- Problem -
The answer should consist solely of the lines from the first one below through the line containing "As Springsteen sees", copied exactly.

== Segment start ==

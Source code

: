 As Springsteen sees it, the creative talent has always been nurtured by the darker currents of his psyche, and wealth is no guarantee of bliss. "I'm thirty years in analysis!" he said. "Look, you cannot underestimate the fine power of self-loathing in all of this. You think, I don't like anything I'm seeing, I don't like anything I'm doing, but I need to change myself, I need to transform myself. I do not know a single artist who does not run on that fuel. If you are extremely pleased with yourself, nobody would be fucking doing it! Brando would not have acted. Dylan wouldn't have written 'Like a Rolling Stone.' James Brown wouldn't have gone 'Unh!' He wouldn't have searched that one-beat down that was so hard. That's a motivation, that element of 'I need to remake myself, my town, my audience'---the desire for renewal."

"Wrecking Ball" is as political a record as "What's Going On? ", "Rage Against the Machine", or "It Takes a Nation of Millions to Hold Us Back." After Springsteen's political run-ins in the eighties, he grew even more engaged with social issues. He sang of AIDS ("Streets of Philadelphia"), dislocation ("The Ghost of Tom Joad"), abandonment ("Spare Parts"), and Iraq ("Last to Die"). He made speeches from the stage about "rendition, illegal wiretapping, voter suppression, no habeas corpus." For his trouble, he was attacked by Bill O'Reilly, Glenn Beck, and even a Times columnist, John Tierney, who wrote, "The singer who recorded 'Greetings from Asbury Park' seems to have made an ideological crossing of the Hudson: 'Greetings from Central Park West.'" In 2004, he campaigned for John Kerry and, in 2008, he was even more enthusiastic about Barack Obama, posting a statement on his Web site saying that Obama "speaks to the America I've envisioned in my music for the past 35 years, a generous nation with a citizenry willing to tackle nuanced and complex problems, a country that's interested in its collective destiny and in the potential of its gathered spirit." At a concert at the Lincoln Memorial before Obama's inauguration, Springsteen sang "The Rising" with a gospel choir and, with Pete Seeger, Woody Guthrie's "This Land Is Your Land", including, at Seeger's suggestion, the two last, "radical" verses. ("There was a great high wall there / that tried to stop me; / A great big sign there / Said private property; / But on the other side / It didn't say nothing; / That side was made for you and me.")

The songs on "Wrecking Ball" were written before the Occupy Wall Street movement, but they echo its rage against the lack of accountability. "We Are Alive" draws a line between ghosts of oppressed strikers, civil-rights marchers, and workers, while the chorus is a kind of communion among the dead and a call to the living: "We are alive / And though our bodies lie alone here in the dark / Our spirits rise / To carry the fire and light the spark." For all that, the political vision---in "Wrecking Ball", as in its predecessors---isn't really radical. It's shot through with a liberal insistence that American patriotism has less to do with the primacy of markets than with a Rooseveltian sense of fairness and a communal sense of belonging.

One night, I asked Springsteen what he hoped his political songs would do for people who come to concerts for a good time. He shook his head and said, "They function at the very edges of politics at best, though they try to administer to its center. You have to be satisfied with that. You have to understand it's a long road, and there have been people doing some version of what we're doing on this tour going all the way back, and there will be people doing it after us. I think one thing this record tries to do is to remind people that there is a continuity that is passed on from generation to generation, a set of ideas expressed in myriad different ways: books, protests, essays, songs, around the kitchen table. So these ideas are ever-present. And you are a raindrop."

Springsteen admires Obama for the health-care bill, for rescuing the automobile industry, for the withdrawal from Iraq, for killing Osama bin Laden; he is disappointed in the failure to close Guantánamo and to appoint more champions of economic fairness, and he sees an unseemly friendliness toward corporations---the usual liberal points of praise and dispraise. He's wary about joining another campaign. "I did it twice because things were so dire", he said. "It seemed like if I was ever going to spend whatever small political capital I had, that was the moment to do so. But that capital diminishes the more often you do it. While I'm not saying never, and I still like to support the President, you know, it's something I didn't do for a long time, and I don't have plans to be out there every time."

== Segment end ==

- Task result -
Source code

: As Springsteen sees it, the creative talent has always been nurtured by the darker currents of his psyche, and wealth is no guarantee of bliss. "I'm thirty years in analysis!" he said. "Look, you cannot underestimate the fine power of self-loathing in all of this. You think, I don't like anything I'm seeing, I don't like anything I'm doing, but I need to change myself, I need to transform myself. I do not know a single artist who does not run on that fuel. If you are extremely pleased with yourself, nobody would be fucking doing it! Brando would not have acted. Dylan wouldn't have written 'Like a Rolling Stone.' James Brown wouldn't have gone 'Unh!' He wouldn't have searched that one-beat down that was so hard. That's a motivation, that element of 'I need to remake myself, my town, my audience'---the desire for renewal."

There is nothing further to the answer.